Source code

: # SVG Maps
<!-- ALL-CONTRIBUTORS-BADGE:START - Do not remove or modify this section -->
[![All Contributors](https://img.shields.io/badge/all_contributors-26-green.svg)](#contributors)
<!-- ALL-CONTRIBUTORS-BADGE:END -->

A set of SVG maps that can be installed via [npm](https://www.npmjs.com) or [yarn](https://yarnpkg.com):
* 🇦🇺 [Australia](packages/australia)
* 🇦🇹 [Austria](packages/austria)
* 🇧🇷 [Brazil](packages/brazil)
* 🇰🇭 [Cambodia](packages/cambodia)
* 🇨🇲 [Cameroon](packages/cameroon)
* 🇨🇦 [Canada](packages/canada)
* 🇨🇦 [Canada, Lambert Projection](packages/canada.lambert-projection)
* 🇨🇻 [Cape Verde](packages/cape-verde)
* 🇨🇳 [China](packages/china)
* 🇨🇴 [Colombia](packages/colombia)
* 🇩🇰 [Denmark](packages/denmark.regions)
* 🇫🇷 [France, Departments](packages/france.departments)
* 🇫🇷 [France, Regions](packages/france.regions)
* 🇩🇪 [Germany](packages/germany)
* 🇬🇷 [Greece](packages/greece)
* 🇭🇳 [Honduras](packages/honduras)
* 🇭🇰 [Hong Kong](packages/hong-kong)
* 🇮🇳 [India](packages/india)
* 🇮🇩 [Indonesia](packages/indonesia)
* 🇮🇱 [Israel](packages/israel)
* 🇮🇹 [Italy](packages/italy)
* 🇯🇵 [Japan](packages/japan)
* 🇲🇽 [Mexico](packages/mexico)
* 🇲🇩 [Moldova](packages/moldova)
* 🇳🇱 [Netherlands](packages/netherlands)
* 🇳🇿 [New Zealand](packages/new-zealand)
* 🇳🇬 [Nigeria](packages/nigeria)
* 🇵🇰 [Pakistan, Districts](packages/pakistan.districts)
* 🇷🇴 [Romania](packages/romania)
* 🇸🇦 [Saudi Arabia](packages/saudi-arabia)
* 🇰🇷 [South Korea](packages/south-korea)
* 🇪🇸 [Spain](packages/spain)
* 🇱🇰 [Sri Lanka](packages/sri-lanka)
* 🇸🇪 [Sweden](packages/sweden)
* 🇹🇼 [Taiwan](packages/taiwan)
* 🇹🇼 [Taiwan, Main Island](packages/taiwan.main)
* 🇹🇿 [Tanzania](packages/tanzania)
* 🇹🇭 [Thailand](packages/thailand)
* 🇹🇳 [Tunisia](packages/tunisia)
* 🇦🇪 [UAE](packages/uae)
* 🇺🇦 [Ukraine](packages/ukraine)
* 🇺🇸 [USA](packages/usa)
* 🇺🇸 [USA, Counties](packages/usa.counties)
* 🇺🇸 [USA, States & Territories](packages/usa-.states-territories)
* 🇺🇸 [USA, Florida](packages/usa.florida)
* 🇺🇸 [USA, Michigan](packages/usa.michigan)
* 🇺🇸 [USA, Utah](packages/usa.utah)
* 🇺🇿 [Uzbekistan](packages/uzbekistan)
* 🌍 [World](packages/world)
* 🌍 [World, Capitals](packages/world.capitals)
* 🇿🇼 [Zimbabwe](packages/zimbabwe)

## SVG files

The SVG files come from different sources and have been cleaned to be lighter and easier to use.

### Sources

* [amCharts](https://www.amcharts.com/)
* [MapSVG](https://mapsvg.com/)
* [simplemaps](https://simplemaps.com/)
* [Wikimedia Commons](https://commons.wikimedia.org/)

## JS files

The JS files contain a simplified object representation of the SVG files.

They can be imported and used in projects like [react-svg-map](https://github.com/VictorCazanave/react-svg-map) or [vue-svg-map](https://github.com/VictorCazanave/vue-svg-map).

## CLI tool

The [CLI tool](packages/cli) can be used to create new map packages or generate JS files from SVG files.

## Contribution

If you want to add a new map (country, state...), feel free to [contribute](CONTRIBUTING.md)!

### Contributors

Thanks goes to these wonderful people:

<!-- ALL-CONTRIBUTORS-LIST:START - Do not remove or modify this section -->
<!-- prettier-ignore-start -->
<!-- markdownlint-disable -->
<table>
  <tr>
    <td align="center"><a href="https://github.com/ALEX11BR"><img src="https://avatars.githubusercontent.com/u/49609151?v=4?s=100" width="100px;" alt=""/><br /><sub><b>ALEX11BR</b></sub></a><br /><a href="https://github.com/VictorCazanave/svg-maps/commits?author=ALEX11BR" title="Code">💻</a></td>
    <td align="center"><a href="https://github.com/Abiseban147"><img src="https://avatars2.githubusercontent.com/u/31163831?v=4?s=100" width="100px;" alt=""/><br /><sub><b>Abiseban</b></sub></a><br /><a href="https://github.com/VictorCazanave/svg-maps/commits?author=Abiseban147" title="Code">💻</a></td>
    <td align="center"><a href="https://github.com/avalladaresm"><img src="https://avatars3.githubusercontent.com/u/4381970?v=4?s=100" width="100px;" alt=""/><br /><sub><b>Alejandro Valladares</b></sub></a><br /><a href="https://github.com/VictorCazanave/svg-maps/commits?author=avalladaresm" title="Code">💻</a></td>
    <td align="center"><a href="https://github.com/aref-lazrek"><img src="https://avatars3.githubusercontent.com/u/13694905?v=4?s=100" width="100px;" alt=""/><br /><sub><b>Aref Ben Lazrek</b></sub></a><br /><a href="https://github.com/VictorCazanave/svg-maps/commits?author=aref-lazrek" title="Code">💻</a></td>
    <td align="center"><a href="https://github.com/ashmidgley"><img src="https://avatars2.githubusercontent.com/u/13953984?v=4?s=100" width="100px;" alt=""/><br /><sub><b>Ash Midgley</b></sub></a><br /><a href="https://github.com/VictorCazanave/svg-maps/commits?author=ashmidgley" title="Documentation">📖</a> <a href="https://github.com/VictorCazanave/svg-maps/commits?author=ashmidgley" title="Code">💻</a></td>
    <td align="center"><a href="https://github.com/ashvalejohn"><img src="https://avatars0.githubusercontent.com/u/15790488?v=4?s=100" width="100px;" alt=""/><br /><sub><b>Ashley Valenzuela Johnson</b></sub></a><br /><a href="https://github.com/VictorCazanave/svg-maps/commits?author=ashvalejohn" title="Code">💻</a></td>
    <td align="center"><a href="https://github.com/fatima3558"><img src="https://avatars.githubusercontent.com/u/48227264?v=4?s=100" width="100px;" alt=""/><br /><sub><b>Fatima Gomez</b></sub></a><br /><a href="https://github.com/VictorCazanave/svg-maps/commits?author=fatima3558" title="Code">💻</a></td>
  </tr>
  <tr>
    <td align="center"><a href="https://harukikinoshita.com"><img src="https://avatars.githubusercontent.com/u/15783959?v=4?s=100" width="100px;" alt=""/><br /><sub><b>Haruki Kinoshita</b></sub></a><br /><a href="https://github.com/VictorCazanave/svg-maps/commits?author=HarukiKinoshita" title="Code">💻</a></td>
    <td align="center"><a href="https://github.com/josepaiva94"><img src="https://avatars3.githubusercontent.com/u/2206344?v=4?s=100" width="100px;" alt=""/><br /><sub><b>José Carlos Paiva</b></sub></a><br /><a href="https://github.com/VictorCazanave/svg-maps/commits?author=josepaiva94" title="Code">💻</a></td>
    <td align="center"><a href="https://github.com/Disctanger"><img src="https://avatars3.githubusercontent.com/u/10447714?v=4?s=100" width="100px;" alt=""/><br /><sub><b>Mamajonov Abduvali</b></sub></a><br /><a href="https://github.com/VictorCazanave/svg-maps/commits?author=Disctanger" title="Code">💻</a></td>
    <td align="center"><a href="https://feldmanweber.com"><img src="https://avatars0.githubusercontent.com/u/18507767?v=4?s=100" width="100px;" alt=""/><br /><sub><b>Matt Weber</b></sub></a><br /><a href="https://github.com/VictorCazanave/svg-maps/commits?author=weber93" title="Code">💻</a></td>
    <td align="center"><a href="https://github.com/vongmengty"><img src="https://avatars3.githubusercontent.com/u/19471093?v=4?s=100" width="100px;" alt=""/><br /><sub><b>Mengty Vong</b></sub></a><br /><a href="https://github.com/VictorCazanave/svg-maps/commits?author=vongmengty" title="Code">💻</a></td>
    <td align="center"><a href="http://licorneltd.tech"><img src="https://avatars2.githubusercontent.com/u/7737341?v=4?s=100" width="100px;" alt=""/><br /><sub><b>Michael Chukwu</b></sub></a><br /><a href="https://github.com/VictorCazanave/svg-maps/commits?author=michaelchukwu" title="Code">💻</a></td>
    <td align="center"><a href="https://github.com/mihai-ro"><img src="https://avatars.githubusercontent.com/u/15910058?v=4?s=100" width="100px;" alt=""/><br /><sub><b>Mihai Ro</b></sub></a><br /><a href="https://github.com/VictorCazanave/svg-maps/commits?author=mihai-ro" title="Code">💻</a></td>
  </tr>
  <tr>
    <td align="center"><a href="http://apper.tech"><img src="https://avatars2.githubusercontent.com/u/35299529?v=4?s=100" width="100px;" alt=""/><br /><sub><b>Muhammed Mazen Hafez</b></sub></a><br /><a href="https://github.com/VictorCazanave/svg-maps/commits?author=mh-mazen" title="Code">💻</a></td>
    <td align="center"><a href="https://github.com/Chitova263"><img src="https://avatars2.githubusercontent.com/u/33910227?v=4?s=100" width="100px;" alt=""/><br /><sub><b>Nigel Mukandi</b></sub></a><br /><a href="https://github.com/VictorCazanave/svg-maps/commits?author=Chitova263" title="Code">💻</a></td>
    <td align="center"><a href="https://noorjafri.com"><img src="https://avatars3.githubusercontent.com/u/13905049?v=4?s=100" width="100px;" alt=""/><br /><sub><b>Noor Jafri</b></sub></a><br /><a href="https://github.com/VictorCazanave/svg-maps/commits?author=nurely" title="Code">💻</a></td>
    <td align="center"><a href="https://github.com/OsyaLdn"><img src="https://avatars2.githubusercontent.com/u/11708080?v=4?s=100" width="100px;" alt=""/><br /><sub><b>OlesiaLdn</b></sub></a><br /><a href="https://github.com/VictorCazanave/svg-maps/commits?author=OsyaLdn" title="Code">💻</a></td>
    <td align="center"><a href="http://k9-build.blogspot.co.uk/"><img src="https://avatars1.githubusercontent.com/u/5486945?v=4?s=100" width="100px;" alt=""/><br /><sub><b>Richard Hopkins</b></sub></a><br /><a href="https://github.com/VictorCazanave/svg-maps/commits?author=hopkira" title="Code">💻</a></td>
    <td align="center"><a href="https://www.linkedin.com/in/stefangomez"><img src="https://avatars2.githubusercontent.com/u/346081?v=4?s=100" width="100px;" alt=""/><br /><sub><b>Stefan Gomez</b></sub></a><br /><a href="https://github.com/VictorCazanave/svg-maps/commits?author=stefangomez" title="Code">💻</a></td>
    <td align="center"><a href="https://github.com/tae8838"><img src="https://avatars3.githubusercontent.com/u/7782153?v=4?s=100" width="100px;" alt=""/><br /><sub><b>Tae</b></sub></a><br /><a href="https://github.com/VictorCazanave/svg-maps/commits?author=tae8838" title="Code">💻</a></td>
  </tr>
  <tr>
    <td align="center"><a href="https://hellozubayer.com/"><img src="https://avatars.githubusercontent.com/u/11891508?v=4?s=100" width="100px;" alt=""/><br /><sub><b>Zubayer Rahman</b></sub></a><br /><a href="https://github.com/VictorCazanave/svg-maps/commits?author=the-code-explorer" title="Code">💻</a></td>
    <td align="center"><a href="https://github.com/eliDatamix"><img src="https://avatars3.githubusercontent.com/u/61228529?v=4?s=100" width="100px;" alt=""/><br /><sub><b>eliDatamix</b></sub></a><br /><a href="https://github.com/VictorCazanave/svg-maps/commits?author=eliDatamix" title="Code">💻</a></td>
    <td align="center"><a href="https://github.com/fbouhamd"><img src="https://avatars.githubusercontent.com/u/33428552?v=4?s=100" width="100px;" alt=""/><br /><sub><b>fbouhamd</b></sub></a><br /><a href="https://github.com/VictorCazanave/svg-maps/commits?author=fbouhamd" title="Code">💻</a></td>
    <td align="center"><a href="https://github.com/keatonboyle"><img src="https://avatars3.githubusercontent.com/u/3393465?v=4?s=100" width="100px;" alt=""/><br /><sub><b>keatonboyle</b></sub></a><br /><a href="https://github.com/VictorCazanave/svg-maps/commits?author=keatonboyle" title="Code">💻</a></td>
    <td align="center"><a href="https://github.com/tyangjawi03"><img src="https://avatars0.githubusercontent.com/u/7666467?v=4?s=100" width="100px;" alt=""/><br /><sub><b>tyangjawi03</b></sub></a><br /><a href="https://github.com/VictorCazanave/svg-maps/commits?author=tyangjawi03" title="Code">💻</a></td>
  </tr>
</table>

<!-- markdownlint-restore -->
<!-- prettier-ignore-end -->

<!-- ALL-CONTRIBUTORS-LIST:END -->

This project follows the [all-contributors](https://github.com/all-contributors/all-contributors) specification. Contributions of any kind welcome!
================================
= Task to carry out =
For every line of the entries holding the string "Gomez", add one to a tally; give the final figure only.

= Result =
2